Cicak: In addition, Wood County, where we’re based, is doing a lot of the screening of the employees for us.

Will your product evolve or change over time, and how do you see product development for the company?

Murphy: These products continue to evolve on a daily, weekly, and monthly basis. The key for everybody in the solar industry is to lower the price; everybody wants to get to a dollar a watt and the marketplace has made tremendous strides toward that.

But the most beneficial way to accomplish that is to make your modules more efficient by putting more watts on a piece of glass. The best Cad Tell modules on the marketplace are the 10.5 to 11 percent range, and everybody wants to get to 14 to 15 percent, and that is very attainable.

So production is something we focus on, but getting more power and output from each one is a never-ending process.

To keep costs down, do you need to manufacture outside the U.S.?

Murphy: Manufacturing outside the U.S. is simply a strategy to lower your labor and other costs, but we don’t view that as being the most sustainable solution. The most efficient solution is to make sure your science and technology is always better than the other guy.

Cicak: The U.S. government has not done a lot for the solar industry manufacturers. Foreign countries are paying for the assembly lines just to employ people there. In places like China, you’re getting labor for $1 an hour versus $15 to $25 an hour in the U.S. The 48C program put together in the U.S. was an $8-billion project; 70 percent of that money went to foreign companies.

There is a tremendous amount of experience within your leadership team. How critical has that been to your success, and what excites you about the future for the company?

Cicak: Our goal is to have the highest efficiency and the lowest cost. Our two top technical guys in the company, Jim Heider (Chief Technical Officer) and Gary Faykosh (Chief Operating Officer), worked with the very first company we put together, Solar Cells, and I can’t tell you what they’ve done for us here. We’ve made quantum leaps and we’ll probably have our first line running here in December. We’ll produce one million panels on an annual basis off that line. Our goal is to have three more lines so that we’ll have four lines producing a million panels each, and we’ll have that all in place within the next 18 months. Then we want to build three more plants here on the location, and that will give us about 1.3 gigawatts. A nuclear power plant in Northwestern Ohio is 800 megawatts and we’ll run 1.3 gigawatts every year – we’ll make enough panels so we can produce 1.4 times what the nuclear power plant is producing.

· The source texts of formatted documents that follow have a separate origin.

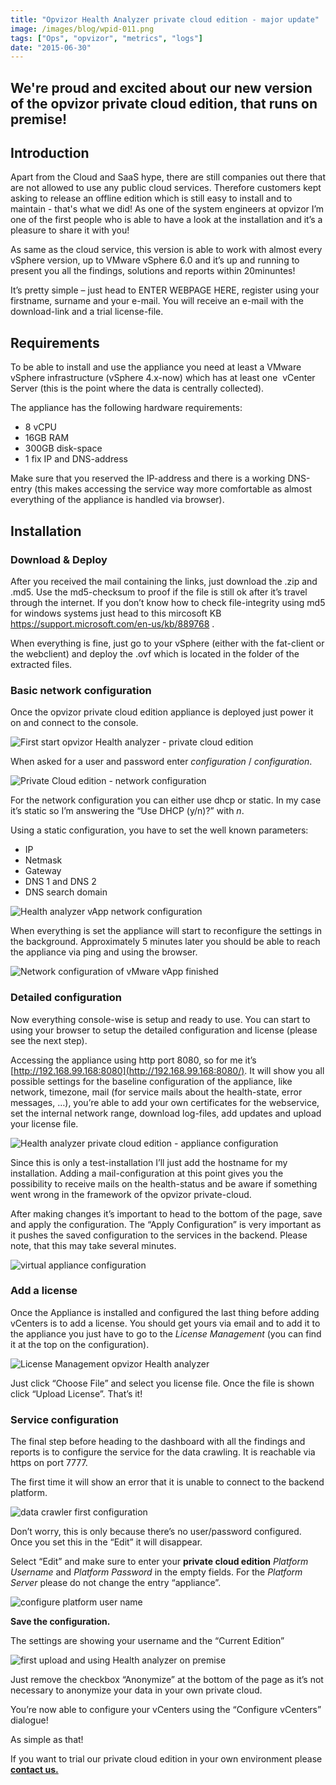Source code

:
 ```yaml
---
title: "Opvizor Health Analyzer private cloud edition - major update"
image: /images/blog/wpid-011.png
tags: ["Ops", "opvizor", "metrics", "logs"]
date: "2015-06-30"
---
```


## We're proud and excited about our new version of the opvizor private cloud edition, that runs on premise!

## Introduction

Apart from the Cloud and SaaS hype, there are still companies out there that are not allowed to use any public cloud services. Therefore customers kept asking to release an offline edition which is still easy to install and to maintain - that's what we did! As one of the system engineers at opvizor I’m one of the first people who is able to have a look at the installation and it’s a pleasure to share it with you! 

As same as the cloud service, this version is able to work with almost every vSphere version, up to VMware vSphere 6.0 and it’s up and running to present you all the findings, solutions and reports within 20minuntes!

It’s pretty simple – just head to ENTER WEBPAGE HERE, register using your firstname, surname and your e-mail. You will receive an e-mail with the download-link and a trial license-file.

## Requirements

To be able to install and use the appliance you need at least a VMware vSphere infrastructure (vSphere 4.x-now) which has at least one  vCenter Server (this is the point where the data is centrally collected).

The appliance has the following hardware requirements:

- 8 vCPU
- 16GB RAM
- 300GB disk-space
- 1 fix IP and DNS-address

Make sure that you reserved the IP-address and there is a working DNS-entry (this makes accessing the service way more comfortable as almost everything of the appliance is handled via browser).

## Installation

### Download & Deploy

After you received the mail containing the links, just download the .zip and .md5. Use the md5-checksum to proof if the file is still ok after it’s travel through the internet. If you don’t know how to check file-integrity using md5 for windows systems just head to this mircosoft KB https://support.microsoft.com/en-us/kb/889768 .

When everything is fine, just go to your vSphere (either with the fat-client or the webclient) and deploy the .ovf which is located in the folder of the extracted files.

### Basic network configuration

Once the opvizor private cloud edition appliance is deployed just power it on and connect to the console.

![First start opvizor Health analyzer - private cloud edition](/images/blog/wpid-011.png)

When asked for a user and password enter _configuration_ / _configuration_.

![Private Cloud edition - network configuration](/images/blog/wpid-021.png)

For the network configuration you can either use dhcp or static. In my case it’s static so I’m answering the “Use DHCP (y/n)?” with _n_.

Using a static configuration, you have to set the well known parameters:

- IP
- Netmask
- Gateway
- DNS 1 and DNS 2
- DNS search domain

![Health analyzer vApp network configuration](/images/blog/wpid-03.png)

When everything is set the appliance will start to reconfigure the settings in the background. Approximately 5 minutes later you should be able to reach the appliance via ping and using the browser.

![Network configuration of vMware vApp finished](/images/blog/wpid-04.png)

### Detailed configuration

Now everything console-wise is setup and ready to use. You can start to using your browser to setup the detailed configuration and license (please see the next step).

Accessing the appliance using http port 8080, so for me it’s [http://192.168.99.168:8080](http://192.168.99.168:8080/). It will show you all possible settings for the baseline configuration of the appliance, like network, timezone, mail (for service mails about the health-state, error messages, …), you’re able to add your own certificates for the webservice, set the internal network range, download log-files, add updates and upload your license file.

![Health analyzer private cloud edition - appliance configuration](/images/blog/wpid-05.png)

Since this is only a test-installation I’ll just add the hostname for my installation. Adding a mail-configuration at this point gives you the possibility to receive mails on the health-status and be aware if something went wrong in the framework of the opvizor private-cloud.

After making changes it’s important to head to the bottom of the page, save and apply the configuration. The “Apply Configuration” is very important as it pushes the saved configuration to the services in the backend. Please note, that this may take several minutes.

![virtual appliance configuration](/images/blog/wpid-06.png)

### Add a license

Once the Appliance is installed and configured the last thing before adding vCenters is to add a license. You should get yours via email and to add it to the appliance you just have to go to the _License Management_ (you can find it at the top on the configuration).

![License Management opvizor Health analyzer](/images/blog/wpid-07.png)

Just click “Choose File” and select you license file. Once the file is shown click “Upload License”. That’s it!

### Service configuration

The final step before heading to the dashboard with all the findings and reports is to configure the service for the data crawling. It is reachable via https on port 7777.

The first time it will show an error that it is unable to connect to the backend platform.

![data crawler first configuration](/images/blog/wpid-08.png)

Don’t worry, this is only because there’s no user/password configured. Once you set this in the “Edit” it will disappear.

Select “Edit” and make sure to enter your **private cloud edition** _Platform Username_ and _Platform Password_ in the empty fields. For the _Platform Server_ please do not change the entry “appliance”.

![configure platform user name](/images/blog/wpid-09.png)

**Save the configuration.**

The settings are showing your username and the “Current Edition”

![first upload and using Health analyzer on premise](/images/blog/wpid-10.png)

Just remove the checkbox “Anonymize” at the bottom of the page as it’s not necessary to anonymize your data in your own private cloud.

You’re now able to configure your vCenters using the “Configure vCenters” dialogue!

As simple as that!

If you want to trial our private cloud edition in your own environment please [**contact us.**](http://try.opvizor.com/onpremise/ " contact us.")
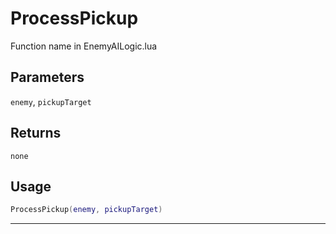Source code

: # ProcessPickup
Function name in EnemyAILogic.lua
## Parameters
`enemy`, `pickupTarget`
## Returns
`none`
## Usage
```lua
ProcessPickup(enemy, pickupTarget)
```
---
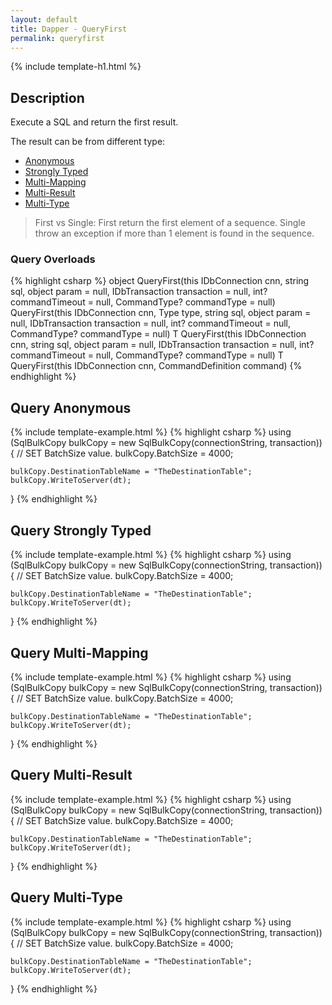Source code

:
 ```yaml
---
layout: default
title: Dapper - QueryFirst 
permalink: queryfirst
---
```


{% include template-h1.html %}

## Description
Execute a SQL and return the first result.

The result can be from different type:

- [Anonymous](#query-anonymous)
- [Strongly Typed](#query-strongly-typed)
- [Multi-Mapping](#query-multi-mapping)
- [Multi-Result](#query-multi-result)
- [Multi-Type](#query-multi-type)

> First vs Single: First return the first element of a sequence. Single throw an exception if more than 1 element is found in the sequence.

### Query Overloads

{% highlight csharp %}
object QueryFirst(this IDbConnection cnn, string sql, object param = null, IDbTransaction transaction = null, int? commandTimeout = null, CommandType? commandType = null)
QueryFirst(this IDbConnection cnn, Type type, string sql, object param = null, IDbTransaction transaction = null, int? commandTimeout = null, CommandType? commandType = null)
T QueryFirst<T>(this IDbConnection cnn, string sql, object param = null, IDbTransaction transaction = null, int? commandTimeout = null, CommandType? commandType = null)
T QueryFirst<T>(this IDbConnection cnn, CommandDefinition command)
{% endhighlight %}

## Query Anonymous
{% include template-example.html %} 
{% highlight csharp %}
using (SqlBulkCopy bulkCopy = new SqlBulkCopy(connectionString, transaction))
{
    // SET BatchSize value.
    bulkCopy.BatchSize = 4000;

    bulkCopy.DestinationTableName = "TheDestinationTable";
    bulkCopy.WriteToServer(dt);
}
{% endhighlight %}

## Query Strongly Typed
{% include template-example.html %} 
{% highlight csharp %}
using (SqlBulkCopy bulkCopy = new SqlBulkCopy(connectionString, transaction))
{
    // SET BatchSize value.
    bulkCopy.BatchSize = 4000;

    bulkCopy.DestinationTableName = "TheDestinationTable";
    bulkCopy.WriteToServer(dt);
}
{% endhighlight %}

## Query Multi-Mapping
{% include template-example.html %} 
{% highlight csharp %}
using (SqlBulkCopy bulkCopy = new SqlBulkCopy(connectionString, transaction))
{
    // SET BatchSize value.
    bulkCopy.BatchSize = 4000;

    bulkCopy.DestinationTableName = "TheDestinationTable";
    bulkCopy.WriteToServer(dt);
}
{% endhighlight %}

## Query Multi-Result
{% include template-example.html %} 
{% highlight csharp %}
using (SqlBulkCopy bulkCopy = new SqlBulkCopy(connectionString, transaction))
{
    // SET BatchSize value.
    bulkCopy.BatchSize = 4000;

    bulkCopy.DestinationTableName = "TheDestinationTable";
    bulkCopy.WriteToServer(dt);
}
{% endhighlight %}

## Query Multi-Type
{% include template-example.html %} 
{% highlight csharp %}
using (SqlBulkCopy bulkCopy = new SqlBulkCopy(connectionString, transaction))
{
    // SET BatchSize value.
    bulkCopy.BatchSize = 4000;

    bulkCopy.DestinationTableName = "TheDestinationTable";
    bulkCopy.WriteToServer(dt);
}
{% endhighlight %}
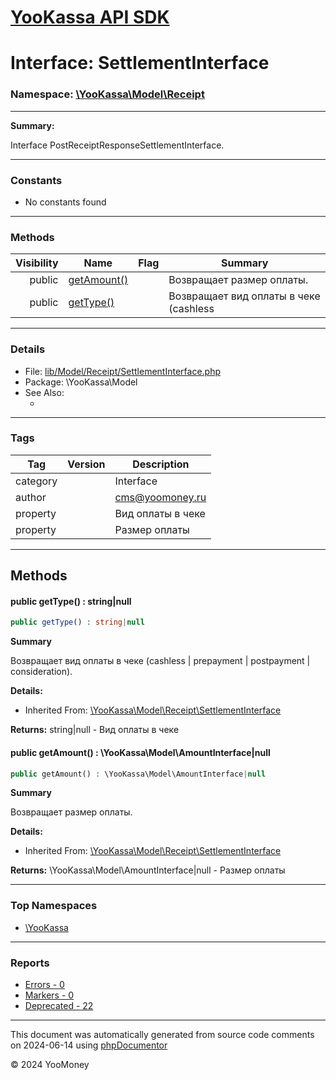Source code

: # [YooKassa API SDK](../home.md)

# Interface: SettlementInterface
### Namespace: [\YooKassa\Model\Receipt](../namespaces/yookassa-model-receipt.md)
---
**Summary:**

Interface PostReceiptResponseSettlementInterface.

---
### Constants
* No constants found

---
### Methods
| Visibility | Name | Flag | Summary |
| ----------:| ---- | ---- | ------- |
| public | [getAmount()](../classes/YooKassa-Model-Receipt-SettlementInterface.md#method_getAmount) |  | Возвращает размер оплаты. |
| public | [getType()](../classes/YooKassa-Model-Receipt-SettlementInterface.md#method_getType) |  | Возвращает вид оплаты в чеке (cashless | prepayment | postpayment | consideration). |

---
### Details
* File: [lib/Model/Receipt/SettlementInterface.php](../../lib/Model/Receipt/SettlementInterface.php)
* Package: \YooKassa\Model
* See Also:
  * [](https://yookassa.ru/developers/api)

---
### Tags
| Tag | Version | Description |
| --- | ------- | ----------- |
| category |  | Interface |
| author |  | cms@yoomoney.ru |
| property |  | Вид оплаты в чеке |
| property |  | Размер оплаты |

---
## Methods
<a name="method_getType" class="anchor"></a>
#### public getType() : string|null

```php
public getType() : string|null
```

**Summary**

Возвращает вид оплаты в чеке (cashless | prepayment | postpayment | consideration).

**Details:**
* Inherited From: [\YooKassa\Model\Receipt\SettlementInterface](../classes/YooKassa-Model-Receipt-SettlementInterface.md)

**Returns:** string|null - Вид оплаты в чеке


<a name="method_getAmount" class="anchor"></a>
#### public getAmount() : \YooKassa\Model\AmountInterface|null

```php
public getAmount() : \YooKassa\Model\AmountInterface|null
```

**Summary**

Возвращает размер оплаты.

**Details:**
* Inherited From: [\YooKassa\Model\Receipt\SettlementInterface](../classes/YooKassa-Model-Receipt-SettlementInterface.md)

**Returns:** \YooKassa\Model\AmountInterface|null - Размер оплаты




---

### Top Namespaces

* [\YooKassa](../namespaces/yookassa.md)

---

### Reports
* [Errors - 0](../reports/errors.md)
* [Markers - 0](../reports/markers.md)
* [Deprecated - 22](../reports/deprecated.md)

---

This document was automatically generated from source code comments on 2024-06-14 using [phpDocumentor](http://www.phpdoc.org/)

&copy; 2024 YooMoney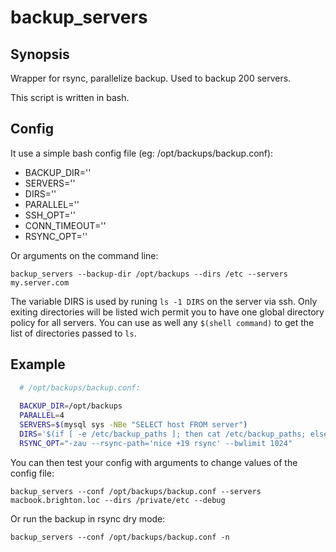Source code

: backup_servers
============

## Synopsis

Wrapper for rsync, parallelize backup. Used to backup 200 servers.

This script is written in bash.

## Config
It use a simple bash config file (eg: /opt/backups/backup.conf):

- BACKUP_DIR=''
- SERVERS=''
- DIRS=''
- PARALLEL=''
- SSH_OPT=''
- CONN_TIMEOUT=''
- RSYNC_OPT=''

Or arguments on the command line:

  `backup_servers --backup-dir /opt/backups --dirs /etc --servers my.server.com`
  
The variable DIRS is used by runing `ls -1 DIRS` on the server via ssh.
Only exiting directories will be listed wich permit you to have one global directory policy for all servers.
You can use as well any `$(shell command)` to get the list of directories passed to `ls`.

## Example

```bash
  # /opt/backups/backup.conf:
  
  BACKUP_DIR=/opt/backups
  PARALLEL=4
  SERVERS=$(mysql sys -NBe "SELECT host FROM server")
  DIRS='$(if [ -e /etc/backup_paths ]; then cat /etc/backup_paths; else echo "/etc /home"; fi)'
  RSYNC_OPT="-zau --rsync-path='nice +19 rsync' --bwlimit 1024"

```
You can then test your config with arguments to change values of the config file:

  `backup_servers --conf /opt/backups/backup.conf --servers macbook.brighton.loc --dirs /private/etc --debug`
  
Or run the backup in rsync dry mode:
  
  `backup_servers --conf /opt/backups/backup.conf -n`
  

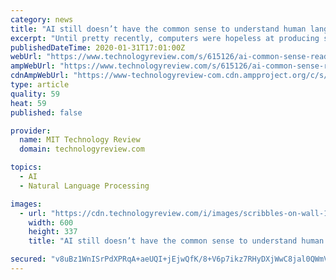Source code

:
 ```yaml
---
category: news
title: "AI still doesn’t have the common sense to understand human language"
excerpt: "Until pretty recently, computers were hopeless at producing sentences that actually made sense. But the field of natural-language processing (NLP) has taken huge strides, and machines can now generate convincing passages with the push of a button. These advances have been driven by deep-learning techniques, which pick out statistical patterns ..."
publishedDateTime: 2020-01-31T17:01:00Z
webUrl: "https://www.technologyreview.com/s/615126/ai-common-sense-reads-human-language-ai2/"
ampWebUrl: "https://www.technologyreview.com/s/615126/ai-common-sense-reads-human-language-ai2/amp/"
cdnAmpWebUrl: "https://www-technologyreview-com.cdn.ampproject.org/c/s/www.technologyreview.com/s/615126/ai-common-sense-reads-human-language-ai2/amp/"
type: article
quality: 59
heat: 59
published: false

provider:
  name: MIT Technology Review
  domain: technologyreview.com

topics:
  - AI
  - Natural Language Processing

images:
  - url: "https://cdn.technologyreview.com/i/images/scribbles-on-wall-1309899-web.jpg?sw=600&cx=0&cy=87&cw=3000&ch=1688"
    width: 600
    height: 337
    title: "AI still doesn’t have the common sense to understand human language"

secured: "v8uBz1WnISrPdXPRqA+aeUQI+jEjwQfK/8+V6p7ikz7RHyDXjWwC8jal0QWmVrVa+5r5Mt9Zt3lT5RMnJkZJQCHRXuI+k9dUU+yyHp0Y6LVBxSOn9/mTzoT15ZHt9tPT+S9AHQdkGBaIC9G26h8RiboSUxxUystEcz2h6zlxEwKxptCtFhATV/H4fFW0GW0nHxx1i+D3sW1rqfmYKO+sDfi73Y/Et5DW8pHxaOTbGfeFNrVJQUqxCL866qncUkMFrN4KQt3vBu2DEIH/WcZUAAwHLj8QZWyPW0gkbqUBI/ZLUnP7uJ9dVKaaJLdgBuY69jP0V7c8TojelAoD7hBU6amChDzzFBBIejJ/kWcHG8vPqj0wBbzC5s8wkU9ZQxQtvBmzLoTgGp0TvFd8Uh6WbWG1CKbOjOPqDfqk3WnPR8/xw4OoR4TFgmQ7AsX+ffmlbzuCKGjqrMIC8Eh72caFeg29dfgtmTKl6ZXbTeL6el0=;11coN4M3O0KEaSHJ9W81Nw=="
---
```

Murphy: It’s a very exciting time to be in this marketplace, and our ownership group is predominantly either from a manufacturing or a technical background. It’s great to watch these gentlemen put together their expertise and collectively do their fair share to rebuild at least a small portion of the manufacturing in the U.S.

Solar is not going to be the sole solution to our energy independence, but there is no question that it is a piece of everybody’s solution. So to be at a cutting-edge company where your technology is, at a minimum, equal to, but probably superior to, anybody else in your marketplace is a pretty exciting thing.

Has the debate on energy independence been constructive and is it a realistic expectation?

Murphy: It depends on your definition of energy independence. We’re never going to be completely self-sufficient in terms of oil and we’re never going to have an economy that doesn’t have the need for oil, carbon, and other petrochemicals. But why would you not want to do as much as you can to minimize the need or possibly become independent? So a combination of your basic diminishing resources – not only domestically but worldwide - and innovation is going to cause some rebalancing of the definition of energy independence. It’s an essential part of national security.

Cicak: When we get this plant fully operational, we’ll initially be producing about 300 megawatts out of it. The U.S. government stated that we’ll need 1,000 plants like we have here just for the U.S. So you can see why we’re excited. We know we have the finest technology in the world and we know where we’re going.